OCEAN CITY – The waters off the coast of Ocean City claimed their first victim of the season last weekend when a 19-year-old Lanham, Md. man drowned around 31st Street after getting swept under by a rip current.
Around 2:45 p.m. last Sunday, two brothers and a cousin, originally from Jamaica, were swimming in the ocean not far from shore between 31st and 32nd streets when they suddenly found themselves caught in a rip current. One of the brothers and the cousin were rescued by the Ocean City Beach Patrol (OCBP), but the third man, Lijpaul Headly, 19, was swept under and never found despite an extensive search.
OCBP Captain Butch Arbin said he received the call around 2:45 p.m. on Sunday that there were multiple guards in the water near 31st Street searching for the third of three men, all of them non-swimmers, caught in a rip current. Arbin said he responded to the scene and was able to put together a clear picture of what had happened after interviewing several witnesses.
Arbin said one witness, a Salisbury man who was swimming nearby in a wetsuit and fins, told him he had gone to the three men who appeared to be in trouble and told them to swim away from the rip current, but they told him they could not swim. OCBP rescue technicians were able to rescue two of the troubled swimmers and when they asked if there was anyone else with them, one of them indicated his brother was still unaccounted for.
There were several people swimming nearby and almost none of them realized the severity of the situation until it was too late. The three distressed swimmers were in waist-deep water and appeared to be playing rather than in serious trouble, according to several witnesses in the area. Complicating the issue was the noise emanating from the powerboat races going on just off the coast, according to Arbin.
The OCBP immediately sprang into action with as many as 15 lifeguards in the water conducting a search for Headly. At first, they took turns diving under the water and searching the bottom with their hands and arms. They then locked arms and walked across the bottom in the area where Headly was last seen in an effort to corral the missing swimmer.
A Coast Guard boat, nearby because of the powerboat races, was quickly on the scene and joined the search by patrolling the surface and a Maryland Natural Resources Police (NRP) boat responded and did the same. Also, a Maryland State Police helicopter equipped with thermal imaging gear that can detect warm patches in the otherwise cold water joined the search. A Coast Guard helicopter also participated in the effort.
Arbin said his personnel continued to search for Headly long after any reasonable hope of a rescue had passed.
“We continued to search for about an hour-and-a-half,” he said. “After about 10 minutes, brain damage starts to occur, and after 30 minutes, the chance of survival drops to about zero. It never is really zero because there are cases when a person can be revived after a long period of time under water, but after 90 minutes, it became apparent it was a recovery mission and not a rescue mission.”
Meanwhile, on the beach, Arbin consoled a woman he believed was Headly’s mother, who pleaded with him not to call off the search.

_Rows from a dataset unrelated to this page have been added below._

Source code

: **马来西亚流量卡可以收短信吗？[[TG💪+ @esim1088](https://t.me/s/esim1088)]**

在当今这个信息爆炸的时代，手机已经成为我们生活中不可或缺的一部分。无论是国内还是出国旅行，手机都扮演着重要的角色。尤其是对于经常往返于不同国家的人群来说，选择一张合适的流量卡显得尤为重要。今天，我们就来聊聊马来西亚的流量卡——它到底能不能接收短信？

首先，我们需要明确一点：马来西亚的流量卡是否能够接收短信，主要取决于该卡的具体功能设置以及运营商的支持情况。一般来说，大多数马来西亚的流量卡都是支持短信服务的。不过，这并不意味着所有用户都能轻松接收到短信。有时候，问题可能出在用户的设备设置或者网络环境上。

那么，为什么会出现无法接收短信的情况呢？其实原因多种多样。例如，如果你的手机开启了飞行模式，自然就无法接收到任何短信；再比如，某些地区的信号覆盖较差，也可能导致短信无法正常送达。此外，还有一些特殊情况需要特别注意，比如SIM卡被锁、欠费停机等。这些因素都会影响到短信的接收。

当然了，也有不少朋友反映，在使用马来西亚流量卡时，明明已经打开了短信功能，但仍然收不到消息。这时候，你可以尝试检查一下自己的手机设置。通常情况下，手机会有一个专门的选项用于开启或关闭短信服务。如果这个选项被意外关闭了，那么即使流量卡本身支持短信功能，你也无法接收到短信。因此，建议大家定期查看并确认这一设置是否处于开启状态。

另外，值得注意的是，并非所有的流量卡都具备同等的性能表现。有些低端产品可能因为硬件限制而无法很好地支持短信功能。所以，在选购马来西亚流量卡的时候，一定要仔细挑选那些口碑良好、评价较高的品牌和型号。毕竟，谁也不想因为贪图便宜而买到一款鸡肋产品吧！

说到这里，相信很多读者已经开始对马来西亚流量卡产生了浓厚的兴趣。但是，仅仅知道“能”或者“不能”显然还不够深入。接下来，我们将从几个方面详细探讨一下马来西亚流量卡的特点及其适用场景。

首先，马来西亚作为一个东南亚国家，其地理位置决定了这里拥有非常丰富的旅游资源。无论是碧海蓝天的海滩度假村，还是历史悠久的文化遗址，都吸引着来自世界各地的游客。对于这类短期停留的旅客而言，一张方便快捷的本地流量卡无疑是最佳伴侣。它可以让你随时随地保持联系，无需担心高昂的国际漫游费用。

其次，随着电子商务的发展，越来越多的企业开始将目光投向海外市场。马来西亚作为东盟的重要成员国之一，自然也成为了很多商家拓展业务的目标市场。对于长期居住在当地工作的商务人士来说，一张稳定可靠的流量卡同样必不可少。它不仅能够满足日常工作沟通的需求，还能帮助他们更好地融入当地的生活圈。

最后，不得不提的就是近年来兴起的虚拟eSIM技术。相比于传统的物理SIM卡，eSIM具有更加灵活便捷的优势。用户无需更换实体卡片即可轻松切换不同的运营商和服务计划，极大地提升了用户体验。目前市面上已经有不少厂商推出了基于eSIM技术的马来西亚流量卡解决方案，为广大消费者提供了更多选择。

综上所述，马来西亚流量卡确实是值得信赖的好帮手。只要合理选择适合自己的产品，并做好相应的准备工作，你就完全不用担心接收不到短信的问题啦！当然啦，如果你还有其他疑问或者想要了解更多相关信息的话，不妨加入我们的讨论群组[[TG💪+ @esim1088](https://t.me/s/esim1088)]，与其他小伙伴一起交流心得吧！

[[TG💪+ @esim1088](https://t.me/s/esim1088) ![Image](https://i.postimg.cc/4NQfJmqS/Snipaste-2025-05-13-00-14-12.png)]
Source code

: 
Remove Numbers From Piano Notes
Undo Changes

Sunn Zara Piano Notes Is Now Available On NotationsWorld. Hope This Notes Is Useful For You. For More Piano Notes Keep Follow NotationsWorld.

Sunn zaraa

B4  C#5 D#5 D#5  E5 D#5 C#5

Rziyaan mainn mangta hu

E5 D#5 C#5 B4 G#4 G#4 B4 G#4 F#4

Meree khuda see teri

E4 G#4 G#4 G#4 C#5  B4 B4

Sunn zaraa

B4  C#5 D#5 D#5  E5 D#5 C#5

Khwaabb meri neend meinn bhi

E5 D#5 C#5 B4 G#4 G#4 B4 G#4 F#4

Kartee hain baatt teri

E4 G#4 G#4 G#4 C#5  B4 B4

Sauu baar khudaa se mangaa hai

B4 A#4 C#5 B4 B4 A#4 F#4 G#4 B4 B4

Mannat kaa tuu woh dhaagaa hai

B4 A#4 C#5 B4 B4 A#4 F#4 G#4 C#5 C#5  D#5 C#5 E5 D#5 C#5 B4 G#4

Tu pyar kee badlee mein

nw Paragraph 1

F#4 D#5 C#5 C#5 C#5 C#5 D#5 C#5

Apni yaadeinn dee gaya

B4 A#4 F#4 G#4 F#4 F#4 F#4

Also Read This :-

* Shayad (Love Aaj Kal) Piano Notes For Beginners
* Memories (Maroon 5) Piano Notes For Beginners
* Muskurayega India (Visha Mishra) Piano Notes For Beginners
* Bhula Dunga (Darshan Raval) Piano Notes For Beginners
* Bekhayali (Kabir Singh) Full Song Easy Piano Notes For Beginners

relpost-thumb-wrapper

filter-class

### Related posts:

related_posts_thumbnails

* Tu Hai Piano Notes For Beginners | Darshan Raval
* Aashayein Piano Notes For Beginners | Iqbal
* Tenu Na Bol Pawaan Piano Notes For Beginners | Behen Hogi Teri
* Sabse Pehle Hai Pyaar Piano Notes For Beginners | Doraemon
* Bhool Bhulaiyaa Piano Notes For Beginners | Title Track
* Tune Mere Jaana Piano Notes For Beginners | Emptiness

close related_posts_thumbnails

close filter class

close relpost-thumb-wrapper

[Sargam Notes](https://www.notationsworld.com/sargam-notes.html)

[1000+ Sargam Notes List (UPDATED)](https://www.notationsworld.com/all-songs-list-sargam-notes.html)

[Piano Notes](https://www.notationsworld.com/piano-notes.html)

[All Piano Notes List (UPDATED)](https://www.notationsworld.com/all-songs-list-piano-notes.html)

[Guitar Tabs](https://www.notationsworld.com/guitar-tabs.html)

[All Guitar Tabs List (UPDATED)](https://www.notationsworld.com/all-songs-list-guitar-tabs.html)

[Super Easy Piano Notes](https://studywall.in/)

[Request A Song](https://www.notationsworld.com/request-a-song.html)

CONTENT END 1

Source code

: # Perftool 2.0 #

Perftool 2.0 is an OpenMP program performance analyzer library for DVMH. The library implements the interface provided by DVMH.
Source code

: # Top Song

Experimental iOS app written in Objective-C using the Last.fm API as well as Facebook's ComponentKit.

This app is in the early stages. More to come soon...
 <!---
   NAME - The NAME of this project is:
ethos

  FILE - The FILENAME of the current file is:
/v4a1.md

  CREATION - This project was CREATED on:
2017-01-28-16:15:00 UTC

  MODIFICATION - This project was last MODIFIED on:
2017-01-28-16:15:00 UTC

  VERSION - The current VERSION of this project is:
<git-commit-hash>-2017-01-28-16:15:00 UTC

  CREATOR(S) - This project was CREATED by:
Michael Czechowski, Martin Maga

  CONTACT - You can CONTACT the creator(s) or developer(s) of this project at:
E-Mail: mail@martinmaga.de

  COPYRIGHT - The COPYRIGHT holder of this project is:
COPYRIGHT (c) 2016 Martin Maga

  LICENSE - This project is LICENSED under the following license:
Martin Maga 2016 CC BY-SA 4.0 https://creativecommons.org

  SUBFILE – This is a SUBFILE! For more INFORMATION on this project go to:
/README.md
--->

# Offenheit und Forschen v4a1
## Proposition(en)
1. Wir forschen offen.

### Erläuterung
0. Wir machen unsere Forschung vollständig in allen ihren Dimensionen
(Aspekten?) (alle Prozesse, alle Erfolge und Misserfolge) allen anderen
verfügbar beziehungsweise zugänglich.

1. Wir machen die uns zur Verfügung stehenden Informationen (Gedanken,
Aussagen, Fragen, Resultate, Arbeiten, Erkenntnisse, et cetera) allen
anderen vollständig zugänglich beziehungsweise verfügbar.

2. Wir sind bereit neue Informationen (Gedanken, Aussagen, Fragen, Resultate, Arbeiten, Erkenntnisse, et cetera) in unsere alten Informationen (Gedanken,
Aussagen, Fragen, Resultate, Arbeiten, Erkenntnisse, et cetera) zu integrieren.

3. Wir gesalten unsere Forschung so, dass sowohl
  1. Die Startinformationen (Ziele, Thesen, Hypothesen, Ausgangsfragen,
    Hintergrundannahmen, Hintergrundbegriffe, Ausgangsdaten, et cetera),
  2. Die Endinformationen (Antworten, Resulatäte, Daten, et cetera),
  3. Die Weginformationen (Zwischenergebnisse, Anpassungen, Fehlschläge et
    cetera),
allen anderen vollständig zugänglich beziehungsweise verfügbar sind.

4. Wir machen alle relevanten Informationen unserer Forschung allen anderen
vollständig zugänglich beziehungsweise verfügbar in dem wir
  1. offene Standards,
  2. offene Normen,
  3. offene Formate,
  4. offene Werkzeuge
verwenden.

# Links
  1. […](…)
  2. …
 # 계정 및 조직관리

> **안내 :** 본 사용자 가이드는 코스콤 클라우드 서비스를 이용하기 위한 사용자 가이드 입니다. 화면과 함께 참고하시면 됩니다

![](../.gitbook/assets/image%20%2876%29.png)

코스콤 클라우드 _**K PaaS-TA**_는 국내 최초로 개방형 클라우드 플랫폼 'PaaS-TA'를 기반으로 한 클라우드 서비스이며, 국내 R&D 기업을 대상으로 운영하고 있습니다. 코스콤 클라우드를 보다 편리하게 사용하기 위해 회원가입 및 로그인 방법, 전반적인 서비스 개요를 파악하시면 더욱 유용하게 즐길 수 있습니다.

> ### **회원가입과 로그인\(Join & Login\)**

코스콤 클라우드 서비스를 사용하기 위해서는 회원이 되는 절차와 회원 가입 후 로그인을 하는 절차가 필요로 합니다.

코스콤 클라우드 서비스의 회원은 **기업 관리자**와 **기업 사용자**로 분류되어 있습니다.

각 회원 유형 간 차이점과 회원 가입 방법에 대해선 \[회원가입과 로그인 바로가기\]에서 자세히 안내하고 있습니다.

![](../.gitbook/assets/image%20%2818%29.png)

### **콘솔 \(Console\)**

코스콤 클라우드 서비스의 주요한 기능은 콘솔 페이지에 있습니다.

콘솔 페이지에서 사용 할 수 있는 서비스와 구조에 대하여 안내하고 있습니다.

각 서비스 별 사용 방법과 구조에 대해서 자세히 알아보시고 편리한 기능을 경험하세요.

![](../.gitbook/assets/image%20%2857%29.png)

“She was begging me not to end the search,” he said. “She said ‘that means there is no hope’ but I had to tell her that there really was not much hope after so much time had passed.”
Arbin said he later received a call from a woman in Jamaica who said she was Headly’s mother and also begged him to continue searching for her son.
“One of the most difficult things in this job is telling a family on the beach their loved one has probably not survived. We’re in the business of rescuing people and it’s very seldom we have to deal with the personal side in a drowning,” the captain said.
The MSP helicopter called off its search after about 90 minutes because of fuel issues, but the Coast Guard helicopter continued to search overnight Sunday and into Monday morning before officially calling off the search. The OCBP continued to search for Headly’s body throughout the early part of the week and responded to several witness reports of spotting what appeared to be a body in the water, but they were unfounded. As of late yesterday, the body had not been recovered.
Arbin said the tragic incident served as a reminder of the importance of following a few common sense rules when swimming in the ocean. First and foremost is the importance of swimming when the beach patrol is on duty.
“Fortunately, we don’t have a lot of experience with drowning because we get so few of them, but in my 35 years of experience with the Beach Patrol, 95-percent have occurred when the guards are not on duty,” he said.
The second most important factor is swimming ability, according to Arbin. “If a person wants to enjoy the ocean but doesn’t know how to swim, they should check with the guards to see what the conditions are,” he said. “More importantly, they should go in the water right in front of the guard and stay close to shore. When people suddenly find themselves in water over their heads, they often panic, and a non-swimmer doesn’t struggle very long. The important message in this for all people enjoying the ocean is don’t go beyond your ability.”